Die Straßen weben sich wie Netze fein,
Menschen und Maschinen in Harmonie vereint.
Hoch ragen Türme, die Wolken berühren,
In ihrer Spitze sich Visionen verlieren.
Gärten blüh’n auf Dächern, grün und prächtig,
Wo die Natur sich trifft mit dem Mensch, herzig und mächtig.
Flüsse aus Energie durch die Adern der Stadt,
Während Technik und Umwelt sich getroffen hat.
Transporte gleiten leise, fast schwerelos,
Die Luft frisch und rein, die Geräusche bloß.
Vernetzt sind die Seelen, die Herzen berühren,
Im Takt der Zukunft, den Augen, die führen.
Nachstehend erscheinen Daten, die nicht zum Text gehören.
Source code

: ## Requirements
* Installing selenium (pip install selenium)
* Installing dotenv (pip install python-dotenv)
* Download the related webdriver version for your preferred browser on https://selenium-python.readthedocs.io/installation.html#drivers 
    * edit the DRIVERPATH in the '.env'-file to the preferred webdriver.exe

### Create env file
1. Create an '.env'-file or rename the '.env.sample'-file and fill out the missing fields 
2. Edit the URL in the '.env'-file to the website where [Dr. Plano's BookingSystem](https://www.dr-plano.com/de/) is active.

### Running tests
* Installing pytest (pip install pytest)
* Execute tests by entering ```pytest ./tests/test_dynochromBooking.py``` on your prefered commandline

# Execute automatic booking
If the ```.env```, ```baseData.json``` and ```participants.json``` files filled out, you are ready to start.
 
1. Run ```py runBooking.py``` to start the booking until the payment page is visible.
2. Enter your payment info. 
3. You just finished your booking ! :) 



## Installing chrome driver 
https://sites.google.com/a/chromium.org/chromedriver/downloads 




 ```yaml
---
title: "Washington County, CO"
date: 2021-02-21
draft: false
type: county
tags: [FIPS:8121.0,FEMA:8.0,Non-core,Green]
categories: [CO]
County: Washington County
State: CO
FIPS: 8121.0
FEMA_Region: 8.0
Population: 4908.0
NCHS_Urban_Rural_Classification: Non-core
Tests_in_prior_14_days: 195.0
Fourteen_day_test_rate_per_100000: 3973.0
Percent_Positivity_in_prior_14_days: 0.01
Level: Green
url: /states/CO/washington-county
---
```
Die Schulen lehren nicht nur Wissen und Zählen,
Sondern Werte des Lebens, die niemals verfehlen.
Kultur ist lebendig, pulsierend und bunt,
Inklusion das Ziel, das uns alle vereint und eint.
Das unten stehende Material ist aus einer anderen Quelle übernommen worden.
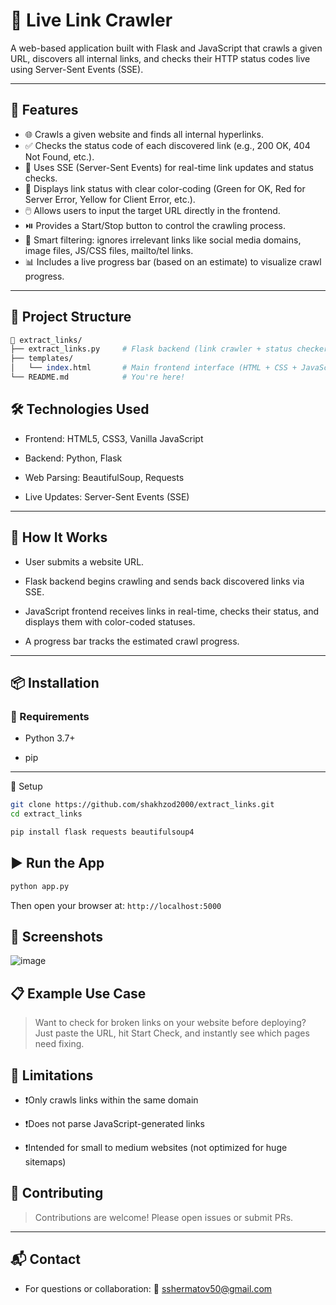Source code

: # 🔗 Live Link Crawler

A web-based application built with Flask and JavaScript that crawls a given URL, discovers all internal links, and checks their HTTP status codes live using Server-Sent Events (SSE).

---

## 🚀 Features

* 🌐 Crawls a given website and finds all internal hyperlinks.
* ✅ Checks the status code of each discovered link (e.g., 200 OK, 404 Not Found, etc.).
* 📡 Uses SSE (Server-Sent Events) for real-time link updates and status checks.
* 🎨 Displays link status with clear color-coding (Green for OK, Red for Server Error, Yellow for Client Error, etc.).
* 🖱️ Allows users to input the target URL directly in the frontend.
* ⏯️ Provides a Start/Stop button to control the crawling process.
* 🧠 Smart filtering: ignores irrelevant links like social media domains, image files, JS/CSS files, mailto/tel links.
* 📊 Includes a live progress bar (based on an estimate) to visualize crawl progress.

---

## 📂 Project Structure

```perl
📁 extract_links/
├── extract_links.py     # Flask backend (link crawler + status checker + SSE stream)
├── templates/
│   └── index.html       # Main frontend interface (HTML + CSS + JavaScript)
└── README.md            # You're here!
```

## 🛠️ Technologies Used

* Frontend: HTML5, CSS3, Vanilla JavaScript

* Backend: Python, Flask

* Web Parsing: BeautifulSoup, Requests

* Live Updates: Server-Sent Events (SSE)

---

## 🧪 How It Works

* User submits a website URL.

* Flask backend begins crawling and sends back discovered links via SSE.

* JavaScript frontend receives links in real-time, checks their status, and displays them with color-coded statuses.

* A progress bar tracks the estimated crawl progress.

---

## 📦 Installation
### 🔧 Requirements
* Python 3.7+

* pip

---

🧰 Setup
```bash
git clone https://github.com/shakhzod2000/extract_links.git
cd extract_links
```

```bash
pip install flask requests beautifulsoup4
```

## ▶️ Run the App
```bash
python app.py
```
Then open your browser at: `http://localhost:5000`


## 📸 Screenshots
![image](https://github.com/user-attachments/assets/0be870a6-548a-43d5-add3-7f42d4e4070a)


## 📋 Example Use Case
> Want to check for broken links on your website before deploying? Just paste the URL, hit Start Check, and instantly see which pages need fixing.

## 🚧 Limitations
* ❗Only crawls links within the same domain

* ❗Does not parse JavaScript-generated links

* ❗Intended for small to medium websites (not optimized for huge sitemaps)

## 🤝 Contributing
> Contributions are welcome! Please open issues or submit PRs.

---

## 📬 Contact
* For questions or collaboration: 📧 sshermatov50@gmail.com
Doch sind es nicht nur Gebäude, die Zukunft formen,
Sondern Herzen, die träumen von besseren Normen.
Gerechtigkeit herrscht, wo einst nur der Profit,
Und der Mensch erkennt, dass er die Erde nicht besiegt.
So wachsen aus Visionen Städte heran,
Bauen Brücken zu Träumen, die jeder erreichen kann.
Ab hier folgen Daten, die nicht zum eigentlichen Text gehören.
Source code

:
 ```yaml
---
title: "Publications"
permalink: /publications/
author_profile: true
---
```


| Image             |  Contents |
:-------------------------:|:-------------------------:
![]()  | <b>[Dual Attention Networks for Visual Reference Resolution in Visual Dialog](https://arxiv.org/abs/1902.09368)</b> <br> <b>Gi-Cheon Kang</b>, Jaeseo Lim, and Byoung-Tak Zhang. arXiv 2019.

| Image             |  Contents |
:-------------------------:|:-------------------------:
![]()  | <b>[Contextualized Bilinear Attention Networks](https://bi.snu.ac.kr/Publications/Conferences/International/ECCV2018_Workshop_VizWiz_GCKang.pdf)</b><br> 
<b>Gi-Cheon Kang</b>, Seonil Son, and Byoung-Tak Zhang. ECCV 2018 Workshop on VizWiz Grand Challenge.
Ein Morgen, das leuchtet, ein Tag, der verheißt,
Dass in diesen Städten die Zukunft sich weist.
Und während der Abend die Stadt erhellt,
Klingt leise ein Flüstern durch die Welt.
Ein Versprechen von Hoffnung, von Liebe getragen,
Dass die Städte von morgen der Menschheit behagen.